Below are some highlights from the Amicus Brief’s filed for our case:
Firearms Policy Coalition: A magazine is, in fact, an integral part of the firearm to which it is equipped. And just as the First Amendment would not permit the government to ban the printing press used to print newspapers, the Second Amendment would be a dead letter if it protected "arms" but permitted the government to ban parts like triggers, barrels, or magazines. See Hanson v. District of Columbia, 120 F.4th 223, 232 (D.C. Cir. 2024). The fact that some firearms do not require a magazine (or a so-called large-capacity magazine) is irrelevant. A publisher in 1791 could have handwritten his pamphlets instead of printing them, but the mere existence of a less-efficient alternative does not mean that a printer was failing to exercise his First Amendment rights. Similar examples abound. Not every gun requires a barrel longer than two inches, but a law that outlawed every firearm except the derringer would surely infringe on the right to keep and bear arms. Indeed, Heller held as much when it said that the government could not prohibit the ownership of handguns even though it was undisputed that it allowed the ownership of rifles.

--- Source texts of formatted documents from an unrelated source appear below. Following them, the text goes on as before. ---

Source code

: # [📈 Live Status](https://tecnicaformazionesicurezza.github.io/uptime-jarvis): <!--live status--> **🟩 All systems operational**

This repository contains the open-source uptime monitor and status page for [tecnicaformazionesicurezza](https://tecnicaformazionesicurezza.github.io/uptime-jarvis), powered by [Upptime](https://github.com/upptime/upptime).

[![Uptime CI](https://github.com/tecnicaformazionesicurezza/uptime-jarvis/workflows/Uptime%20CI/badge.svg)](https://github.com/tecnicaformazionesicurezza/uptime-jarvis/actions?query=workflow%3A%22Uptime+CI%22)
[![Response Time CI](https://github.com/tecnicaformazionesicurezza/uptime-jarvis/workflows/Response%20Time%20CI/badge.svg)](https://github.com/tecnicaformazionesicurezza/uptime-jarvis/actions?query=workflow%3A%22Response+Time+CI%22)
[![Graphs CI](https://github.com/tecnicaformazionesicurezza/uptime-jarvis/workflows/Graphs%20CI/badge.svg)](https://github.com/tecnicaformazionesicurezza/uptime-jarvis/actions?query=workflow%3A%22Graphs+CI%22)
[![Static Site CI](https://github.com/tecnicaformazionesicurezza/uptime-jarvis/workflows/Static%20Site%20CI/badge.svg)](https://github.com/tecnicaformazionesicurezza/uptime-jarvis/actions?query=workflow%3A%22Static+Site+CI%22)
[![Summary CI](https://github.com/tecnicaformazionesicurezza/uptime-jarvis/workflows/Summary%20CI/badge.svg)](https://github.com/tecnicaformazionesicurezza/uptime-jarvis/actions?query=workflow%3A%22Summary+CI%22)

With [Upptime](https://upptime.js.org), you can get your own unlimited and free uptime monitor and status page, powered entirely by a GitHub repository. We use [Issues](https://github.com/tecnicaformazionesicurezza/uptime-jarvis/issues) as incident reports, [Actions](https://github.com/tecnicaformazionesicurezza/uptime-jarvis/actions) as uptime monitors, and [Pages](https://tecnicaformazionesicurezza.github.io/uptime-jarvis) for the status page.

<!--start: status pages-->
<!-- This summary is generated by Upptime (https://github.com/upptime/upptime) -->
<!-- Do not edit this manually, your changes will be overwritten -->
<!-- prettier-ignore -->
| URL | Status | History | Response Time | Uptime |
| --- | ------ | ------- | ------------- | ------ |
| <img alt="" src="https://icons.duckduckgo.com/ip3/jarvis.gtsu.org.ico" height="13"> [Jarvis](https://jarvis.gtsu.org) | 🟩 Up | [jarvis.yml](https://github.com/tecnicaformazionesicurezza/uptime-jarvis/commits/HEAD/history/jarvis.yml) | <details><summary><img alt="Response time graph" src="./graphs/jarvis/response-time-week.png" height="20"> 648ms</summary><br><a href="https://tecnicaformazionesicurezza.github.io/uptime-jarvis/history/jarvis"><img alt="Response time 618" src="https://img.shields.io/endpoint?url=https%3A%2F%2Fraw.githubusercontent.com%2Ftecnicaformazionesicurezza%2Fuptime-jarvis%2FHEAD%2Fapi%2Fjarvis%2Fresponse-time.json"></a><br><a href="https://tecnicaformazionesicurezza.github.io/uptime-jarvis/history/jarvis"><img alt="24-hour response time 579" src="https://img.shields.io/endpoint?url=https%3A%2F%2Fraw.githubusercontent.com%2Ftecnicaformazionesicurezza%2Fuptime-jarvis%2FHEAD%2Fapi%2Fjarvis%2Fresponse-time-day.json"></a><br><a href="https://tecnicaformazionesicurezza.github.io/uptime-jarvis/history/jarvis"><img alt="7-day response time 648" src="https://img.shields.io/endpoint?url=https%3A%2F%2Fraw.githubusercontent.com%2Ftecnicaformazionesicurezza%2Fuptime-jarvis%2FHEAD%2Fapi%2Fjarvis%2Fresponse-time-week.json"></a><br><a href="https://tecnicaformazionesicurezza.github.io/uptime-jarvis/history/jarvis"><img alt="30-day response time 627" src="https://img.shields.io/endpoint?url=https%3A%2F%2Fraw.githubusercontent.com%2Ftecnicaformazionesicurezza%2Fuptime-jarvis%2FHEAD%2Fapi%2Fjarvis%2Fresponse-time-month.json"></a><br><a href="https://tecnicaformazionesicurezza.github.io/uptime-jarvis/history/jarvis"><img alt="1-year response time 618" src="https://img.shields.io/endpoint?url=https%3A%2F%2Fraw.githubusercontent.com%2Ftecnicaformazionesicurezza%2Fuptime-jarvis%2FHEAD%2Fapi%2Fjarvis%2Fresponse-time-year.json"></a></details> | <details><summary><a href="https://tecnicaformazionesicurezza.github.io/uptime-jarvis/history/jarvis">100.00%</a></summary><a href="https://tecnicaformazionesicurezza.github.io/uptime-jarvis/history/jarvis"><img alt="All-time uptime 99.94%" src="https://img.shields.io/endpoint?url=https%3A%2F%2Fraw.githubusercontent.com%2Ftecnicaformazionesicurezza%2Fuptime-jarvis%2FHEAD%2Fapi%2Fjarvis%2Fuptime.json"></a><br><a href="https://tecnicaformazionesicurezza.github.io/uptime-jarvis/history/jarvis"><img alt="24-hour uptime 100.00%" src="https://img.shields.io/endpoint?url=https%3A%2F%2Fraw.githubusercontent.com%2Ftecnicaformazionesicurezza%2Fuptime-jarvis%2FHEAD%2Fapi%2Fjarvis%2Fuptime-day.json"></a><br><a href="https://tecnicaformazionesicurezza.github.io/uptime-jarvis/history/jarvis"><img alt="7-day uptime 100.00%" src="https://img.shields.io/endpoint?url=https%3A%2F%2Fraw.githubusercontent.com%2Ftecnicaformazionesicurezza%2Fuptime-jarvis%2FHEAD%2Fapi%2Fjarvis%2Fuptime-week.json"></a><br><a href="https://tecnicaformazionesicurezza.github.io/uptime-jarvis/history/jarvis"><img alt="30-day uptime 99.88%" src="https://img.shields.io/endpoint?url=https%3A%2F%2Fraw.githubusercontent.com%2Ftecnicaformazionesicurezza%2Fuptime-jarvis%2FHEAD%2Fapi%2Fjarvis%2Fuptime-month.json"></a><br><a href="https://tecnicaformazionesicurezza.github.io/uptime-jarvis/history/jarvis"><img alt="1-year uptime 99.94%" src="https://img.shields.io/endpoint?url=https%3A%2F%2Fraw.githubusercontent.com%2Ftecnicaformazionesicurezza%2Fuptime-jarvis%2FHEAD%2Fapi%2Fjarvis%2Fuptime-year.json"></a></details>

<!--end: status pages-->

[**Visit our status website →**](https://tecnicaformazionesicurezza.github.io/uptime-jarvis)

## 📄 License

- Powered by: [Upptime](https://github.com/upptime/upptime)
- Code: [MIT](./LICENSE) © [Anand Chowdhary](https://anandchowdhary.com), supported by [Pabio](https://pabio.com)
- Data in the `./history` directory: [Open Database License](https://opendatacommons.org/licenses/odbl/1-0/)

Heller v. District of Columbia1, 554 U.S. 570, 631-33 (2008).
NRA: It is for the People, not the State, to decide which arms are protected by the Second Amendment. The State defends its ban by asserting that the prohibited magazines "have virtually no utility for self-defense," App. Br. p.30, and are even ‘disadvantageous for self-defense.’ id. at 9. But that determination is for the People to make, not the government. To limit self-defense to only those methods acceptable to the government is to effect an enormous transfer of authority from the citizens of this country to the government-a result directly contrary to our constitution and to our political tradition." Friedman v. City of Highland Park, Ill., 784 F.3d 406, 413 (7th Cir. 2015) (Manion, J., dissenting)2
"The enshrinement of constitutional rights necessarily takes certain policy choices off the table." Heller v. District of Columbia, 554 U.S. 570, 636 (2008).

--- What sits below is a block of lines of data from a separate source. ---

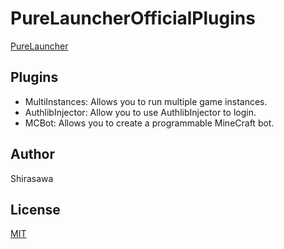 # PureLauncherOfficialPlugins

[PureLauncher](https://github.com/Apisium/PureLauncher)

## Plugins

- MultiInstances: Allows you to run multiple game instances.
- AuthlibInjector: Allow you to use AuthlibInjector to login.
- MCBot: Allows you to create a programmable MineCraft bot.

## Author

Shirasawa

## License

[MIT](./LICENSE)
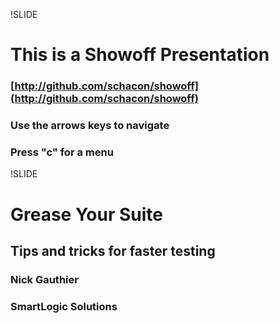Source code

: !SLIDE
# This is a Showoff Presentation
### [http://github.com/schacon/showoff](http://github.com/schacon/showoff)
### Use the arrows keys to navigate
### Press "c" for a menu

!SLIDE
# Grease Your Suite #
## Tips and tricks for faster testing
### Nick Gauthier
### SmartLogic Solutions

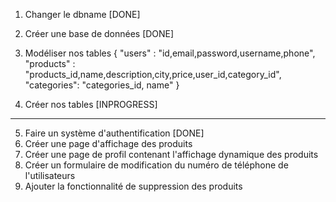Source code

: 1. Changer le dbname [DONE]
2. Créer une base de données [DONE]
3. Modéliser nos tables {
    "users"     : "id,email,password,username,phone",
    "products"  : "products_id,name,description,city,price,user_id,category_id",
    "categories": "categories_id, name"
}

4. Créer nos tables [INPROGRESS]
---------------------------------------
5. Faire un système d'authentification [DONE]
6. Créer une page d'affichage des produits
7. Créer une page de profil contenant l'affichage dynamique des produits
8. Créer un formulaire de modification du numéro de téléphone de l'utilisateurs
9. Ajouter la fonctionnalité de suppression des produits


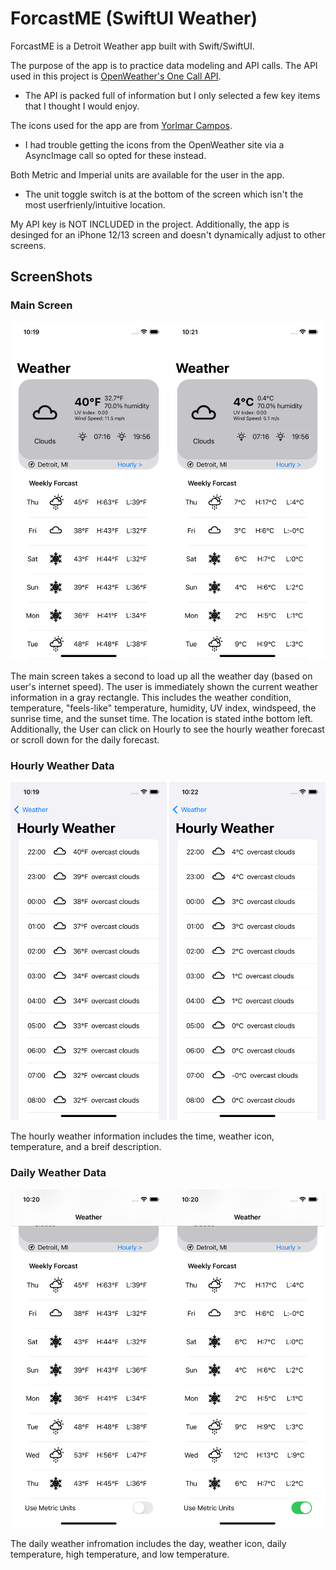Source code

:# ForcastME (SwiftUI Weather)

ForcastME is a Detroit Weather app built with Swift/SwiftUI.

The purpose of the app is to practice data modeling and API calls.
The API used in this project is [OpenWeather's One Call API](https://openweathermap.org/api/one-call-api).
- The API is packed full of information but I only selected a few key items that I thought I would enjoy.

The icons used for the app are from [Yorlmar Campos](https://iconstore.co/author/yorlmar-campos).
- I had trouble getting the icons from the OpenWeather site via a AsyncImage call so opted for these instead.

Both Metric and Imperial units are available for the user in the app.
- The unit toggle switch is at the bottom of the screen which isn't the most userfrienly/intuitive location.

My API key is NOT INCLUDED in the project. Additionally, the app is desinged for an iPhone 12/13 screen and doesn't dynamically adjust to other screens.

## ScreenShots

### Main Screen
<img src="./Images/mainF.png" width="250" alt="Main Screen Image - Imperial Units " class="center"> <img src="./Images/mainC.png" width="250" alt="Main Screen Image - Metric Units " class="center">

The main screen takes a second to load up all the weather day (based on user's internet speed). The user is immediately shown the current weather information in a gray rectangle. This includes the weather condition, temperature, "feels-like" temperature, humidity, UV index, windspeed, the sunrise time, and the sunset time. The location is stated inthe bottom left. Additionally, the User can click on Hourly to see the hourly weather forecast or scroll down for the daily forecast.

### Hourly Weather Data
<img src="./Images/hourF.png" width="250" alt="Hourly Weather Image - Imperial Units " class="center"> <img src="./Images/hourC.png" width="250" alt="Hourly Weather Image - Metric Units " class="center">

The hourly weather information includes the time, weather icon, temperature, and a breif description.

### Daily Weather Data
<img src="./Images/dailyF.png" width="250" alt="Daily Weather Image - Imperial Units " class="center"> <img src="./Images/dailyC.png" width="250" alt="Daily Weather Image - Metric Units " class="center">

The daily weather infromation includes the day, weather icon, daily temperature, high temperature, and low temperature.

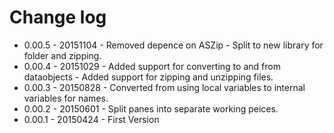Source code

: # Change log

- 0.00.5 - 20151104 - Removed depence on ASZip - Split to new library for folder and zipping.
- 0.00.4 - 20151029 - Added support for converting to and from dataobjects
				    - Added support for zipping and unzipping files.
- 0.00.3 - 20150828 - Converted from using local variables to internal variables for names.
- 0.00.2 - 20150601 - Split panes into separate working peices.
- 0.00.1 - 20150424 - First Version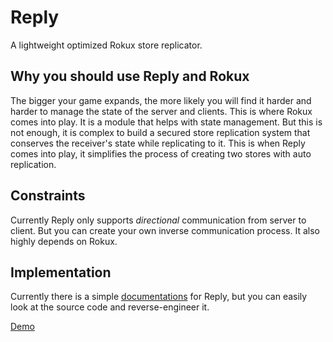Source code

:# Reply

A lightweight optimized Rokux store replicator.

## Why you should use Reply and Rokux

The bigger your game expands, the more likely you will find it harder and harder to
manage the state of the server and clients. This is where Rokux comes into play.
It is a module that helps with state management. But this is not enough,
it is complex to build a secured store replication system that conserves the receiver's
state while replicating to it. This is when Reply comes into play, it simplifies the
process of creating two stores with auto replication.

## Constraints

Currently Reply only supports _directional_ communication from server to client.
But you can create your own inverse communication process. It also highly depends
on Rokux.

## Implementation

Currently there is a simple [documentations](https://github.com/rsa-os/Reply/wiki/Documentation) for Reply, but you can easily look at the source code and reverse-engineer it.

[Demo](https://github.com/Penquuin/ReplyDemo)
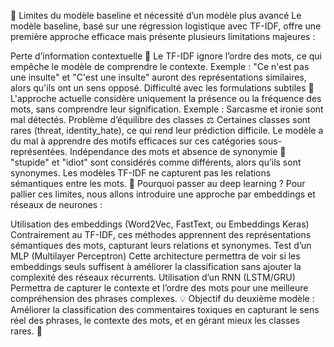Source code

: 📌 Limites du modèle baseline et nécessité d’un modèle plus avancé
Le modèle baseline, basé sur une régression logistique avec TF-IDF, offre une première approche efficace mais présente plusieurs limitations majeures :

Perte d’information contextuelle 🧠
Le TF-IDF ignore l’ordre des mots, ce qui empêche le modèle de comprendre le contexte.
Exemple : "Ce n'est pas une insulte" et "C'est une insulte" auront des représentations similaires, alors qu'ils ont un sens opposé.
Difficulté avec les formulations subtiles 🧐
L'approche actuelle considère uniquement la présence ou la fréquence des mots, sans comprendre leur signification.
Exemple : Sarcasme et ironie sont mal détectés.
Problème d’équilibre des classes ⚖️
Certaines classes sont rares (threat, identity_hate), ce qui rend leur prédiction difficile.
Le modèle a du mal à apprendre des motifs efficaces sur ces catégories sous-représentées.
Indépendance des mots et absence de synonymie 📝
"stupide" et "idiot" sont considérés comme différents, alors qu’ils sont synonymes.
Les modèles TF-IDF ne capturent pas les relations sémantiques entre les mots.
📌 Pourquoi passer au deep learning ?
Pour pallier ces limites, nous allons introduire une approche par embeddings et réseaux de neurones :

Utilisation des embeddings (Word2Vec, FastText, ou Embeddings Keras)
Contrairement au TF-IDF, ces méthodes apprennent des représentations sémantiques des mots, capturant leurs relations et synonymes.
Test d’un MLP (Multilayer Perceptron)
Cette architecture permettra de voir si les embeddings seuls suffisent à améliorer la classification sans ajouter la complexité des réseaux récurrents.
Utilisation d’un RNN (LSTM/GRU)
Permettra de capturer le contexte et l’ordre des mots pour une meilleure compréhension des phrases complexes.
💡 Objectif du deuxième modèle :
Améliorer la classification des commentaires toxiques en capturant le sens réel des phrases, le contexte des mots, et en gérant mieux les classes rares. 🚀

GOA: In ruling that sawed-off shotguns were not protected by the Amendment, the Court states that ‘it is not within judicial notice that this weapon is any part of the ordinary military equipment or that its use could contribute to the common defense.’ U.S. v. Miller, 307 U.S. 174, 178 (1939)3. Thus, expressly because the weapon *did not* have military application, the Court held it was not protected. The Court noted that the Constitution as originally adopted allowed Congress to call out the People's "unorganized" militia to "suppress Insurrections and repel Invasions." Id.

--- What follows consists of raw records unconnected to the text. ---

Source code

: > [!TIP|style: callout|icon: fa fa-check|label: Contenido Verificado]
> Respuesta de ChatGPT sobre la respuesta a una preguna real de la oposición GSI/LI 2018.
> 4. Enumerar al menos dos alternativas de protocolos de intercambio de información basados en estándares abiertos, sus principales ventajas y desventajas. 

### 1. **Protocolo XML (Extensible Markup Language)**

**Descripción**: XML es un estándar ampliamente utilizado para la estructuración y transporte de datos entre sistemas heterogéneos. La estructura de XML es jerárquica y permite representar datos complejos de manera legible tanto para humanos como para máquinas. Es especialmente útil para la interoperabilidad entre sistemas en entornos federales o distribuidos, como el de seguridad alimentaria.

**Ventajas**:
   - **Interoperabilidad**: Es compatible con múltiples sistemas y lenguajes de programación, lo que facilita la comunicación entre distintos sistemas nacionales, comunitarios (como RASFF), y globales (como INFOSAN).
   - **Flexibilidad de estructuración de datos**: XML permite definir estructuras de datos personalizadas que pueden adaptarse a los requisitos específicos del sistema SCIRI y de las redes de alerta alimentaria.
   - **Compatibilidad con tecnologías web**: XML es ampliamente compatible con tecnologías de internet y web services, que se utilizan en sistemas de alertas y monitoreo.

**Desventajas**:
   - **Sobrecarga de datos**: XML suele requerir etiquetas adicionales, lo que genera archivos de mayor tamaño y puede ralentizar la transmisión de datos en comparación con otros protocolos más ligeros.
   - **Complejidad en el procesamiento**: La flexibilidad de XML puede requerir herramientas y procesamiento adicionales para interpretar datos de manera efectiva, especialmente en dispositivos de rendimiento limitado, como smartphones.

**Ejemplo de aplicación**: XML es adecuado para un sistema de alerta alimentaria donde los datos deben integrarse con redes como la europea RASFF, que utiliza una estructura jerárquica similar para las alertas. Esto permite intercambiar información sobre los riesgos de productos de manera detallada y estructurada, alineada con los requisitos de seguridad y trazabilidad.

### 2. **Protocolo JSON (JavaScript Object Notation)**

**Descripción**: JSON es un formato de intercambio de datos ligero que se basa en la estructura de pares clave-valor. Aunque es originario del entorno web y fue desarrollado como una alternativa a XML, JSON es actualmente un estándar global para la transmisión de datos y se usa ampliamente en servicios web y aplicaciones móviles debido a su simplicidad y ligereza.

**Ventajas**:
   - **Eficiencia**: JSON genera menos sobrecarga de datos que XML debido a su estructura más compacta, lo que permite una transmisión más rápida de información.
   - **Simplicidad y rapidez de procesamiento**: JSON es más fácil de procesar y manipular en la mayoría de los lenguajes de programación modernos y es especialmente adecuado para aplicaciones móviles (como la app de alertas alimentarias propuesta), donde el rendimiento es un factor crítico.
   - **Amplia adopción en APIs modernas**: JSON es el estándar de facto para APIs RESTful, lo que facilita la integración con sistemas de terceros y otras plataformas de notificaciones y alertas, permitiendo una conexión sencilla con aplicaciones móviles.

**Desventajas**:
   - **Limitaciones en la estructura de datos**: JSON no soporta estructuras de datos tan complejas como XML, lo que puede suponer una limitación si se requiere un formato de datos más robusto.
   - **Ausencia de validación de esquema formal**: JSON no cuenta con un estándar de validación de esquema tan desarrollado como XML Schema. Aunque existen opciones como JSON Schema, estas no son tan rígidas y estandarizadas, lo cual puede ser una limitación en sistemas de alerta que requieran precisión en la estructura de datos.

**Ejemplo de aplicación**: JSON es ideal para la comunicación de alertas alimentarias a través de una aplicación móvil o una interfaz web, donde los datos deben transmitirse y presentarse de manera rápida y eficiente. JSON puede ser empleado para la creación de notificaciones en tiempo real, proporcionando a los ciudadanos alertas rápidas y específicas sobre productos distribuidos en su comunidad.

Miller effectively destroys twin arguments the State proffers. First, it destroys the State's false dichotomy between "military" and "defensive" weapons. Further, it destroys the argument that "military" action is always "offensive" in nature. Indeed, suppressing insurrection is arguably defensive, and repelling invasions is defensive by definition.
Goldwater Institute: Article I, section 24 doesn't use the word "infringe." It uses "impair." Thus, not only are blatant violations, invasions, trespasses, etc., prohibited when it comes to the right of individual citizens to bear arms in self-defense or defense of the state, but so, too, are lesser restrictions: anything that would weaken, diminish, deteriorate, or make worse a citizens' ability to bear arms (i.e., any subtle, incremental deprivation) is also prohibited.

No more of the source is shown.